Task prompt: Write out again the entries from the first line to the line that includes "variable is not", keeping both of those lines.

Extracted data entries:
"""
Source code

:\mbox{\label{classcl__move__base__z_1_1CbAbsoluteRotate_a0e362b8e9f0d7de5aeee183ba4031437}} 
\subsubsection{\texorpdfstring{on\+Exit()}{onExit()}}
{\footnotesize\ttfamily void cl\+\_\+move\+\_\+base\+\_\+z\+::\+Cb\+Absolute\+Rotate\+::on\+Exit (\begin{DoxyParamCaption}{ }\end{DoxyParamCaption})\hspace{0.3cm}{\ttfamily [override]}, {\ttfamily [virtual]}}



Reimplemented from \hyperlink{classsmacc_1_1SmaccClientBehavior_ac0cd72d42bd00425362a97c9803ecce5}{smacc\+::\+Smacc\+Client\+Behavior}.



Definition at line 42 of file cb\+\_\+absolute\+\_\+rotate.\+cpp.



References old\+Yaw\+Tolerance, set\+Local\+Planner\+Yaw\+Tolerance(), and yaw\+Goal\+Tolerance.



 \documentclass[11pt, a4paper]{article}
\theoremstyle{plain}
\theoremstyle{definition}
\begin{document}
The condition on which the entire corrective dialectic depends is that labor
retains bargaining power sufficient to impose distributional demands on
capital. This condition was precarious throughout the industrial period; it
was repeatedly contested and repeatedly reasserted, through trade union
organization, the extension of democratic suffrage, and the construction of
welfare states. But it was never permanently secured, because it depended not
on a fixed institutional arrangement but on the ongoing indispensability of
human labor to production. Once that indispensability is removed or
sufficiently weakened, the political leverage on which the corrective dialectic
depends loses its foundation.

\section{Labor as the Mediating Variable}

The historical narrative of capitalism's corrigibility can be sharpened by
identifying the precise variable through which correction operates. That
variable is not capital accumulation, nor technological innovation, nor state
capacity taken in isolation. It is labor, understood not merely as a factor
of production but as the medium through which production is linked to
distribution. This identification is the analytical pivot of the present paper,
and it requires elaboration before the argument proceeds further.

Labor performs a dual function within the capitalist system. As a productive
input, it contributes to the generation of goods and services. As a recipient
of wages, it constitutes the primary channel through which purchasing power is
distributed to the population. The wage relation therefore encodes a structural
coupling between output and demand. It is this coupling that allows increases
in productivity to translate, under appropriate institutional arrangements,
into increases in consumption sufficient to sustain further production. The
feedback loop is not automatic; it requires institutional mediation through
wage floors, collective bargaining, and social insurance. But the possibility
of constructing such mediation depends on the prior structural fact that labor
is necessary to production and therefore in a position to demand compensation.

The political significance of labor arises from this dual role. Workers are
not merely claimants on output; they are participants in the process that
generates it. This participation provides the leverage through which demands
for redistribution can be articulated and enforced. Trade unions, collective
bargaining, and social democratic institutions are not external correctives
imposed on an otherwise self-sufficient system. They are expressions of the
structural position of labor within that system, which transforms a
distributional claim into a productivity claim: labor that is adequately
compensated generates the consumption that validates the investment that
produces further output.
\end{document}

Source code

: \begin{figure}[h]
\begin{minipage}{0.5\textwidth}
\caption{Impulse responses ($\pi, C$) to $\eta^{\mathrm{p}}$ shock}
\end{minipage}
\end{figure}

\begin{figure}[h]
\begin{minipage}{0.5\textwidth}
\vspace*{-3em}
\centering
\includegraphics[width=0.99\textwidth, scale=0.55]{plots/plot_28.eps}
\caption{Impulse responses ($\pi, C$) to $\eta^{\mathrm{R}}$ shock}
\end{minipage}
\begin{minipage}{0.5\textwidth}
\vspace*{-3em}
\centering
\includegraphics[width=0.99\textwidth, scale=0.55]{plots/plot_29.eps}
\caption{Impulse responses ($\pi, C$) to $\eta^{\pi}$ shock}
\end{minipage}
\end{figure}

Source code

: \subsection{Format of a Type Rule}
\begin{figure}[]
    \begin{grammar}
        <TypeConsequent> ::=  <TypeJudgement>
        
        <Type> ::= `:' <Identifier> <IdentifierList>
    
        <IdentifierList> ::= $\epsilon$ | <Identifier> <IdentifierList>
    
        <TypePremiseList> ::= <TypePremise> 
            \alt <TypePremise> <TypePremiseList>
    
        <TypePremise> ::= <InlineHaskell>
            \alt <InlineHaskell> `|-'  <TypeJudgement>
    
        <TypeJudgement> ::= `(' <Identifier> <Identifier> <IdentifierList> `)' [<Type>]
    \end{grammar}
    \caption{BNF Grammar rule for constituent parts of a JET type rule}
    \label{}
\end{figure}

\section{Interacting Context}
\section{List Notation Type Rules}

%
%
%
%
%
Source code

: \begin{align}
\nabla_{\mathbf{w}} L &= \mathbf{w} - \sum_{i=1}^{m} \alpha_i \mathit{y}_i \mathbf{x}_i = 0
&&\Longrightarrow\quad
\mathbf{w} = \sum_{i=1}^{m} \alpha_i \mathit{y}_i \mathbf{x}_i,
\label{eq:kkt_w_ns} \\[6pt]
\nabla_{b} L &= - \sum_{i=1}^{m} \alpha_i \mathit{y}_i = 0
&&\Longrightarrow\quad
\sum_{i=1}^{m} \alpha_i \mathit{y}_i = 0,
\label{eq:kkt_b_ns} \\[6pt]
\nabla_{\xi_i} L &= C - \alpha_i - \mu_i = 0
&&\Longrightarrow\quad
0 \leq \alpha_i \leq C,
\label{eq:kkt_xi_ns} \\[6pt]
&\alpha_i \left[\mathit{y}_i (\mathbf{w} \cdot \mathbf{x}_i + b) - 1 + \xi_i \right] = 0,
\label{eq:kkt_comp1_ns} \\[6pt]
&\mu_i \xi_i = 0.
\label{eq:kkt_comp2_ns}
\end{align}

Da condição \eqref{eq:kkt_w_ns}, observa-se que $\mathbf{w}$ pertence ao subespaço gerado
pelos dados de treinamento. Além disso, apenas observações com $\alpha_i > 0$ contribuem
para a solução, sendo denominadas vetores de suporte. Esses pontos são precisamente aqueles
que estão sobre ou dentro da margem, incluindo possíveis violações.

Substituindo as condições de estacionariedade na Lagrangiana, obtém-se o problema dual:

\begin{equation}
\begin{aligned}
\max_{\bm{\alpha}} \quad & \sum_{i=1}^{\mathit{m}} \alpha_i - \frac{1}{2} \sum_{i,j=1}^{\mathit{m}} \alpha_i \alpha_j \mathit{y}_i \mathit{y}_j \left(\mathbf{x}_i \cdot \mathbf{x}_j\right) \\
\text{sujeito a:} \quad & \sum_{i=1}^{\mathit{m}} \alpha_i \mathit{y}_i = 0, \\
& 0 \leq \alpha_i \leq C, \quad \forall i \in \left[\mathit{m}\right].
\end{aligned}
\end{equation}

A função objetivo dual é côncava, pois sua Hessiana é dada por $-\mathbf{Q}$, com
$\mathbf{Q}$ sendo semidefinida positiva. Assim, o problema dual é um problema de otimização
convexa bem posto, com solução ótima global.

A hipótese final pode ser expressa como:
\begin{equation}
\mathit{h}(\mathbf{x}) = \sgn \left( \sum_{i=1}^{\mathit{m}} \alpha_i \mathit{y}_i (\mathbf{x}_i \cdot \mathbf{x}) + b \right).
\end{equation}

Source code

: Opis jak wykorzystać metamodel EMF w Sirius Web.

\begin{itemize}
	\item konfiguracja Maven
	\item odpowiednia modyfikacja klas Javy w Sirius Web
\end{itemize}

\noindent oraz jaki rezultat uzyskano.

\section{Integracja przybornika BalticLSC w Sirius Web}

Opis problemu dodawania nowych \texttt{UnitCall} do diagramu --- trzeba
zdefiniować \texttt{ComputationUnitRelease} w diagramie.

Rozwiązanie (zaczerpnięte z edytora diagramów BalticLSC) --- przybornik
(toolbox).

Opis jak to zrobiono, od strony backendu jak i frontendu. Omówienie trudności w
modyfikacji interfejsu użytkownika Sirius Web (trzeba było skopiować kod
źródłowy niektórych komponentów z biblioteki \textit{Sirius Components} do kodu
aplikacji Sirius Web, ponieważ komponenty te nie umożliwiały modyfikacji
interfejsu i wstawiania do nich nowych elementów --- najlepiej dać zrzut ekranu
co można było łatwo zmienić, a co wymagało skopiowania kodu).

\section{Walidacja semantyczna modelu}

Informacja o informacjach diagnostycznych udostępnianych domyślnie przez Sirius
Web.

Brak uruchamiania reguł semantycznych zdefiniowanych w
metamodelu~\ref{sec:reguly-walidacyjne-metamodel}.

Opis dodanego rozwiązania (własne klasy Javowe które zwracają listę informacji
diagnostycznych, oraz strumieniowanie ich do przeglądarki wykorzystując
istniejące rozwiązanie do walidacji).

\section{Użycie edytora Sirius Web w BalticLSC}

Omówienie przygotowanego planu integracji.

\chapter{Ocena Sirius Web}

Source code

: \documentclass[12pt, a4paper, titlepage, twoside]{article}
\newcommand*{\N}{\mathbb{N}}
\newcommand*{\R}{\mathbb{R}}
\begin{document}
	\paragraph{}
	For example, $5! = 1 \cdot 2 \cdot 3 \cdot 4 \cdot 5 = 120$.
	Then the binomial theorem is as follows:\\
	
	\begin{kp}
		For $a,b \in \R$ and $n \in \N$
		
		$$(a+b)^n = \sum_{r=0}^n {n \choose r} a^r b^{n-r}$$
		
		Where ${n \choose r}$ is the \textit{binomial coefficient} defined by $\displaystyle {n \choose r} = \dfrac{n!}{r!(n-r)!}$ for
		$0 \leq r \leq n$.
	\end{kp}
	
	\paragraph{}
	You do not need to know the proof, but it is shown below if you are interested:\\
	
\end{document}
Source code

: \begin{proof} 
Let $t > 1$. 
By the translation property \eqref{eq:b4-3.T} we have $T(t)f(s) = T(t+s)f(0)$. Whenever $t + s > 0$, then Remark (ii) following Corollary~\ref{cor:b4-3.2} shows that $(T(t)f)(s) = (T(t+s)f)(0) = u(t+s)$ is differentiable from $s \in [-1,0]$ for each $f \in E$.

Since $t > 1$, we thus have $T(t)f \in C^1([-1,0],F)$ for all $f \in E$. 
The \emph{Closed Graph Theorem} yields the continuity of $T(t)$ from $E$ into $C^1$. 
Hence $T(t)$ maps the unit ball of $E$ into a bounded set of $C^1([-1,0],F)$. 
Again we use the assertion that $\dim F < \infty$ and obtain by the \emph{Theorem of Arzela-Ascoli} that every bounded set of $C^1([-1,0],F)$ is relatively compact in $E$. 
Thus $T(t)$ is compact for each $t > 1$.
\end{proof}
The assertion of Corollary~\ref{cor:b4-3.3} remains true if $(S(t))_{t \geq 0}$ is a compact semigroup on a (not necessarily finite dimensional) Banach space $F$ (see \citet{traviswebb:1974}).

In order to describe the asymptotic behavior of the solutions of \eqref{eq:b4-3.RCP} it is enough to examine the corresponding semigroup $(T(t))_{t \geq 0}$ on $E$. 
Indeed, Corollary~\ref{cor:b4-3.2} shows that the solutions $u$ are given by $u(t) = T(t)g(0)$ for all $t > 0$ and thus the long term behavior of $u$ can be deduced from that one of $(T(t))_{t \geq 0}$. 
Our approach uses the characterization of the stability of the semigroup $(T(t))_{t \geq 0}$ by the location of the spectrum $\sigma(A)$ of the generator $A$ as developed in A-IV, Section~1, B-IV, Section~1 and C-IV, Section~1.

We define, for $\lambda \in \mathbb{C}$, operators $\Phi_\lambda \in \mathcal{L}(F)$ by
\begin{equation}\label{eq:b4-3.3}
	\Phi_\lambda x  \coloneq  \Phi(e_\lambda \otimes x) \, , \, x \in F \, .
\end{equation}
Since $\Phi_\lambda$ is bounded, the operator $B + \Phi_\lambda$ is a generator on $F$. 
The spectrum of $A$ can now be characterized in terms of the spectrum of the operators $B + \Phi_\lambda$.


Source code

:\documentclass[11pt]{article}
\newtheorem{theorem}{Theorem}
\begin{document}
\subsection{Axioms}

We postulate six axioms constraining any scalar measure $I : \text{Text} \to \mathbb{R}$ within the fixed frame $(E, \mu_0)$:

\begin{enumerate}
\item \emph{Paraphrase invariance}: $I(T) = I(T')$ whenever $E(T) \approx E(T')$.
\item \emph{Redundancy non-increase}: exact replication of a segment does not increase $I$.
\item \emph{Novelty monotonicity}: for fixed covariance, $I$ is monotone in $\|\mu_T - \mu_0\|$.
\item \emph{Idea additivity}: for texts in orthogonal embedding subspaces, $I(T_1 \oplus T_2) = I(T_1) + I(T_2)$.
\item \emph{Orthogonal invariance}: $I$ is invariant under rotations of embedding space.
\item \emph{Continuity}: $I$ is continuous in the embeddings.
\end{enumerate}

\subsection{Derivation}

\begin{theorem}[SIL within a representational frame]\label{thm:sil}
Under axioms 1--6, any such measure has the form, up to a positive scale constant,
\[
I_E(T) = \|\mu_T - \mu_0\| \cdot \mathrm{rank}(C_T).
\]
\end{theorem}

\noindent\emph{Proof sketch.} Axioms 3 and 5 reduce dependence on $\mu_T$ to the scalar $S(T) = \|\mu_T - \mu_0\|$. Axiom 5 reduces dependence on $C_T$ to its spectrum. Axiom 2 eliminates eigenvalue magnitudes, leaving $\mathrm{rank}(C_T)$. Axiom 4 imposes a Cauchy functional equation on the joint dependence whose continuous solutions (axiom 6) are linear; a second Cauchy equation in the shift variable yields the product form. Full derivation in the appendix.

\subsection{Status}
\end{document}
"""
Finished task:
Source code

:\mbox{\label{classcl__move__base__z_1_1CbAbsoluteRotate_a0e362b8e9f0d7de5aeee183ba4031437}} 
\subsubsection{\texorpdfstring{on\+Exit()}{onExit()}}
{\footnotesize\ttfamily void cl\+\_\+move\+\_\+base\+\_\+z\+::\+Cb\+Absolute\+Rotate\+::on\+Exit (\begin{DoxyParamCaption}{ }\end{DoxyParamCaption})\hspace{0.3cm}{\ttfamily [override]}, {\ttfamily [virtual]}}



Reimplemented from \hyperlink{classsmacc_1_1SmaccClientBehavior_ac0cd72d42bd00425362a97c9803ecce5}{smacc\+::\+Smacc\+Client\+Behavior}.



Definition at line 42 of file cb\+\_\+absolute\+\_\+rotate.\+cpp.



References old\+Yaw\+Tolerance, set\+Local\+Planner\+Yaw\+Tolerance(), and yaw\+Goal\+Tolerance.



 \documentclass[11pt, a4paper]{article}
\theoremstyle{plain}
\theoremstyle{definition}
\begin{document}
The condition on which the entire corrective dialectic depends is that labor
retains bargaining power sufficient to impose distributional demands on
capital. This condition was precarious throughout the industrial period; it
was repeatedly contested and repeatedly reasserted, through trade union
organization, the extension of democratic suffrage, and the construction of
welfare states. But it was never permanently secured, because it depended not
on a fixed institutional arrangement but on the ongoing indispensability of
human labor to production. Once that indispensability is removed or
sufficiently weakened, the political leverage on which the corrective dialectic
depends loses its foundation.

\section{Labor as the Mediating Variable}

The historical narrative of capitalism's corrigibility can be sharpened by
identifying the precise variable through which correction operates. That
variable is not capital accumulation, nor technological innovation, nor state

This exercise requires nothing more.